Now verify the results.
a = np.arange(12, dtype='float32').reshape((3, 4))
b = np.empty((4, 3), dtype='float32')
a, b = tvm.nd.array(a), tvm.nd.array(b)
mod = tvm.build(s, [A, B])
mod(a, b)
print(a)
print(b)
[[ 0. 1. 2. 3.]
[ 4. 5. 6. 7.]
[ 8. 9. 10. 11.]]
[[ 0. 4. 8.]
[ 1. 5. 9.]
[ 2. 6. 10.]
[ 3. 7. 11.]]
2.3.2. Reshaping¶
Next let’s use expressions for indexing. The following code block
reshapes a 2-D array a
(n
by m
as defined above) to 1-D
(just like a.reshape(-1)
in NumPy). Note how we convert the 1-D
index i
to the 2-D index [i//m, i%m]
.
B = te.compute((m*n, ), lambda i: A[i//m, i%m], name='b')
s = te.create_schedule(B.op)
tvm.lower(s, [A, B], simple_mode=True)
produce b {
for (i, 0, (m*n)) {
b[i] = a[((floordiv(i, m)*stride) + (floormod(i, m)*stride))]
}
}
Since an \(n\)-D array is essentially listed in the memory as a 1-D
array, the generated code does not rearrange the data sequence, but it
simplifies the index expression from 2-D ((i//m)*m + i%m
) to 1-D
(i
) to improve the efficiency.
We can implement a general 2-D reshape function as well.
p, q = te.var('p'), te.var('q')
B = te.compute((p, q), lambda i, j: A[(i*q+j)//m, (i*q+j)%m], name='b')
s = te.create_schedule(B.op)
tvm.lower(s, [A, B], simple_mode=True)
produce b {
for (i, 0, p) {
for (j, 0, q) {
b[((i*stride) + (j*stride))] = a[((floordiv(((i*q) + j), m)*stride) + (floormod(((i*q) + j), m)*stride))]
}
}
}
When testing the results, we should be aware that we put no constraint
on the output shape, which can have an arbitrary shape (p, q)
, and
therefore TVM will not be able to check if \(qp = nm\) for us. For
example, in the following example we created a b
with size (20)
larger than a
(12), then only the first 12 elements in b
are
from a
, others are uninitialized values.
mod = tvm.build(s, [A, B])
a = np.arange(12, dtype='float32').reshape((3,4))

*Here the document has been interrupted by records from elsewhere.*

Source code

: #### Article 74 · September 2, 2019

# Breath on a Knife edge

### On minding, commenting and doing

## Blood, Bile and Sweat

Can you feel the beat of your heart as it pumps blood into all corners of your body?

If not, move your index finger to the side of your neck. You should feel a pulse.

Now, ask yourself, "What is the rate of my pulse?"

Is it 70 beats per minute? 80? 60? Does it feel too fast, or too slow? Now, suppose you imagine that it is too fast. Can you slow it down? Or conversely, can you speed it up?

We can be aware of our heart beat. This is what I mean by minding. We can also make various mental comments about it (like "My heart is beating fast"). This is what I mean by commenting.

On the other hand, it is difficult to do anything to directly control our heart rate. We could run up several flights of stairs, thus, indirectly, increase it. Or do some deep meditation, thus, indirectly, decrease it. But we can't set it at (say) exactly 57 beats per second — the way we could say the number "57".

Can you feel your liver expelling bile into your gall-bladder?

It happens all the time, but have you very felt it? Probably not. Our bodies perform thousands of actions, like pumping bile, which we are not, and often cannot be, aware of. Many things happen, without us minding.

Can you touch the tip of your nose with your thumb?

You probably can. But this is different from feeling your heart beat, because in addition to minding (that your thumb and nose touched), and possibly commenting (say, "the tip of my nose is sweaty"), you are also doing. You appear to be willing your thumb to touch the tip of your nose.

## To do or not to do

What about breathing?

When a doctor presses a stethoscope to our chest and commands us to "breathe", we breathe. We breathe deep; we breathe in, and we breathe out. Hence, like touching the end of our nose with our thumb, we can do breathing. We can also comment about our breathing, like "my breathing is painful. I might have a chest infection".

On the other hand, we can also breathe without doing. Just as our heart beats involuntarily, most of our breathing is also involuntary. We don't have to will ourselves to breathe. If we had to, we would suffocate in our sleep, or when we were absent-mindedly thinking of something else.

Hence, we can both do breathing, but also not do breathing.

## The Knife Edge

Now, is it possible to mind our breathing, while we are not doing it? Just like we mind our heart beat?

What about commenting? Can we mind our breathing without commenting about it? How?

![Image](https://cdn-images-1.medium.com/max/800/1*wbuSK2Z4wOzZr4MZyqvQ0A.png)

b = np.zeros((5, 4), dtype='float32')
a, b = tvm.nd.array(a), tvm.nd.array(b)
mod(a, b)
print(b)
[[0.000000e+00 1.000000e+00 2.000000e+00 3.000000e+00]

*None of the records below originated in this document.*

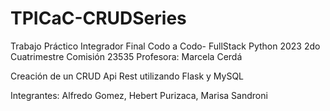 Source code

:# TPICaC-CRUDSeries

Trabajo Práctico Integrador Final Codo a Codo- FullStack Python 2023 2do Cuatrimestre
Comisión 23535
Profesora: Marcela Cerdá

Creación de un CRUD Api Rest utilizando Flask y MySQL 





Integrantes: Alfredo Gomez, Hebert Purizaca, Marisa Sandroni
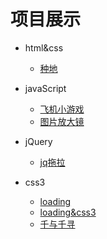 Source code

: # 项目展示
 + html&css
   - [种地](https://511446781.github.io/project/cultivation)
 + javaScript
   - [飞机小游戏](https://511446781.github.io/project/飞机)
   - [图片放大镜](https://511446781.github.io/project/图片放大镜)
+ jQuery
   - [jq拖拉](https://511446781.github.io/project/jq)
+ css3

    - [loading](https://511446781.github.io/project/loading\index.html)
    - [loading&css3](https://511446781.github.io/project/loading&css3)
    - [千与千寻](https://511446781.github.io/project/千与千寻)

[4.000000e+00 5.000000e+00 6.000000e+00 7.000000e+00]
[8.000000e+00 9.000000e+00 1.000000e+01 1.100000e+01]
[8.722636e-23 3.066461e-41 9.108440e-44 0.000000e+00]
[8.743578e-23 3.066461e-41 8.741932e-23 3.066461e-41]]
2.3.3. Slicing¶
Now let’s consider a special slicing operator a[bi::si, bj::sj]
where bi
, bj
, si
and sj
can be specified later. Now the
output shape needs to be computed based on the arguments. In addition,
we need to pass the variables bi
, bj
, si
and sj
as
arguments when compiling the module.
bi, bj, si, sj = [te.var(name) for name in ['bi', 'bj', 'si', 'sj']]
B = te.compute(((n-bi)//si, (m-bj)//sj), lambda i, j: A[i*si+bi, j*sj+bj], name='b')
s = te.create_schedule(B.op)
mod = tvm.build(s, [A, B, bi, si, bj, sj])
Now test two cases to verify the correctness.
b = tvm.nd.array(np.empty((1, 3), dtype='float32'))
mod(a, b, 1, 2, 1, 1)
np.testing.assert_equal(b.asnumpy(), a.asnumpy()[1::2, 1::1])
b = tvm.nd.array(np.empty((1, 2), dtype='float32'))
mod(a, b, 2, 1, 0, 2)
np.testing.assert_equal(b.asnumpy(), a.asnumpy()[2::1, 0::2])
2.3.4. Summary¶
Both shape dimensions and indices can be expressions with variables.
If a variable doesn’t only appear in the shape tuple, we need to pass it as an argument when compiling.